* [DIRECTIONS]: Take each line in the entries below that holds "resurs" and show it.

* [Saved entries]:

= Beginning of Section =

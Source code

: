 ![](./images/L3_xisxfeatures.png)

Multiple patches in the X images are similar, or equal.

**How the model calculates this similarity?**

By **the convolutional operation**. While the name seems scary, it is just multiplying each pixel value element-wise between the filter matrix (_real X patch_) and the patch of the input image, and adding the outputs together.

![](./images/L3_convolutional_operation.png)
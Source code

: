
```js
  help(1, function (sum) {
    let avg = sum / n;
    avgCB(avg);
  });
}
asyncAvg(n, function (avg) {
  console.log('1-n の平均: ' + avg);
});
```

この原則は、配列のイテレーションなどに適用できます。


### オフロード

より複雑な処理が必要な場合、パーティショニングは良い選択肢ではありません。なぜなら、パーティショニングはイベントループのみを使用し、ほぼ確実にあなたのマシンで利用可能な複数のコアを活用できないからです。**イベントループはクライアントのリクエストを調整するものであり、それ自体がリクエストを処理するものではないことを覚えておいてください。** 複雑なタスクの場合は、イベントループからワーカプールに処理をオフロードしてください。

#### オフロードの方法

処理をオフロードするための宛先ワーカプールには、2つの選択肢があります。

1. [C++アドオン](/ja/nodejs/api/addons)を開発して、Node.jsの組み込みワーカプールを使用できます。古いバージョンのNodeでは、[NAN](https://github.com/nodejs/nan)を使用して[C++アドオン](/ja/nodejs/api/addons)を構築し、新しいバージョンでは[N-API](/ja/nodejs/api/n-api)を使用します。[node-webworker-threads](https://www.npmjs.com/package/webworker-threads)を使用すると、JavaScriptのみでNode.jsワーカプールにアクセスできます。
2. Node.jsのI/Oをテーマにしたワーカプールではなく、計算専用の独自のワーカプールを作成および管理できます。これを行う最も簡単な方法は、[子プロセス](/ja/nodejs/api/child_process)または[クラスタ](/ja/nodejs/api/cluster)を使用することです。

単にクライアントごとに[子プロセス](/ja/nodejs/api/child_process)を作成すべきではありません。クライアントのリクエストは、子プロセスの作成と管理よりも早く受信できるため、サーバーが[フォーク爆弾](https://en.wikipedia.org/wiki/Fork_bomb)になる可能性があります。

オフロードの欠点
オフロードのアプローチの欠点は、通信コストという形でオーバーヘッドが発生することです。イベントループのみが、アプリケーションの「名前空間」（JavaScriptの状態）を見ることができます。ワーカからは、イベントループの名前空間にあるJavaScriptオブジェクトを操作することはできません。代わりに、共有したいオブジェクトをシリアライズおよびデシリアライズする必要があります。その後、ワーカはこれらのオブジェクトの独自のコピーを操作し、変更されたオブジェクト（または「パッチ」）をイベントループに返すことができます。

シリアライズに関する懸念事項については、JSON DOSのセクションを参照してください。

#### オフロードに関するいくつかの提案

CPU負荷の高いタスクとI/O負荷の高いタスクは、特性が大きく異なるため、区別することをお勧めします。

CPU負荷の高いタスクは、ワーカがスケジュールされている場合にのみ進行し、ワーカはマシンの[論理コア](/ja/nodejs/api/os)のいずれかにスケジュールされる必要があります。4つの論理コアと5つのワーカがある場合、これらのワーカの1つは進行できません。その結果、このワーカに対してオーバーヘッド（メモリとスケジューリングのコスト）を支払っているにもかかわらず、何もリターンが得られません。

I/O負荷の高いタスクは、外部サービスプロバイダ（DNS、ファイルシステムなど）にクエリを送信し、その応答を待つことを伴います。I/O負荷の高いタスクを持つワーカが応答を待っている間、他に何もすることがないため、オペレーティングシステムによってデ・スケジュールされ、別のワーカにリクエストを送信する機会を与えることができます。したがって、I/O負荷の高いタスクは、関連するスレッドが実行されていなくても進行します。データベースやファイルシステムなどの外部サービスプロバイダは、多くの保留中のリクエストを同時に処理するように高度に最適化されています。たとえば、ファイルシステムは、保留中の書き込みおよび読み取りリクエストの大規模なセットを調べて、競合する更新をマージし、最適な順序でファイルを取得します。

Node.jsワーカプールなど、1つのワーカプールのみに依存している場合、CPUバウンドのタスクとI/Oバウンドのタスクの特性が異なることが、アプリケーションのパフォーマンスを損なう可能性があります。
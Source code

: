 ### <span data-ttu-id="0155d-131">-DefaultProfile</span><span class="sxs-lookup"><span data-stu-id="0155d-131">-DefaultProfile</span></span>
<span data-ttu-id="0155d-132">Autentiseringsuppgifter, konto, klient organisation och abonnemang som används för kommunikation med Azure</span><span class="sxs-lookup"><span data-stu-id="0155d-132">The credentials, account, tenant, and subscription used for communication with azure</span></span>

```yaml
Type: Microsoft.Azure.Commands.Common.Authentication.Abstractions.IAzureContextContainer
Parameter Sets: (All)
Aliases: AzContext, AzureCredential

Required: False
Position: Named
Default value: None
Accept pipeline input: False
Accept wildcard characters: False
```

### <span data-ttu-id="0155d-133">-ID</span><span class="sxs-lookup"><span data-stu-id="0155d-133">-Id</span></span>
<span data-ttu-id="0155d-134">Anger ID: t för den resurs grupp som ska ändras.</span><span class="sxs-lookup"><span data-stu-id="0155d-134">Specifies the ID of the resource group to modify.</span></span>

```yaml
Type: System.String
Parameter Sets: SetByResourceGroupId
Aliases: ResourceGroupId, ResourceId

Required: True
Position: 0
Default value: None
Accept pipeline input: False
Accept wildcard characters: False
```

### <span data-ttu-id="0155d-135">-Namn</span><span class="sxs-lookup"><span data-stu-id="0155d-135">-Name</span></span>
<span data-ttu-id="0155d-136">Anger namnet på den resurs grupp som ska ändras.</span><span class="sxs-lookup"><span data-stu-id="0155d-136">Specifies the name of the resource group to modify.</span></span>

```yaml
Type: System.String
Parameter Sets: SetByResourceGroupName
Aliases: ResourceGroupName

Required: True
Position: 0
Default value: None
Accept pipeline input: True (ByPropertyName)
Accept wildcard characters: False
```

= End of Section =

* [EXERCISE RESULT]:
<span data-ttu-id="0155d-134">Anger ID: t för den resurs grupp som ska ändras.</span><span class="sxs-lookup"><span data-stu-id="0155d-134">Specifies the ID of the resource group to modify.</span></span>
<span data-ttu-id="0155d-136">Anger namnet på den resurs grupp som ska ändras.</span><span class="sxs-lookup"><span data-stu-id="0155d-136">Specifies the name of the resource group to modify.</span></span>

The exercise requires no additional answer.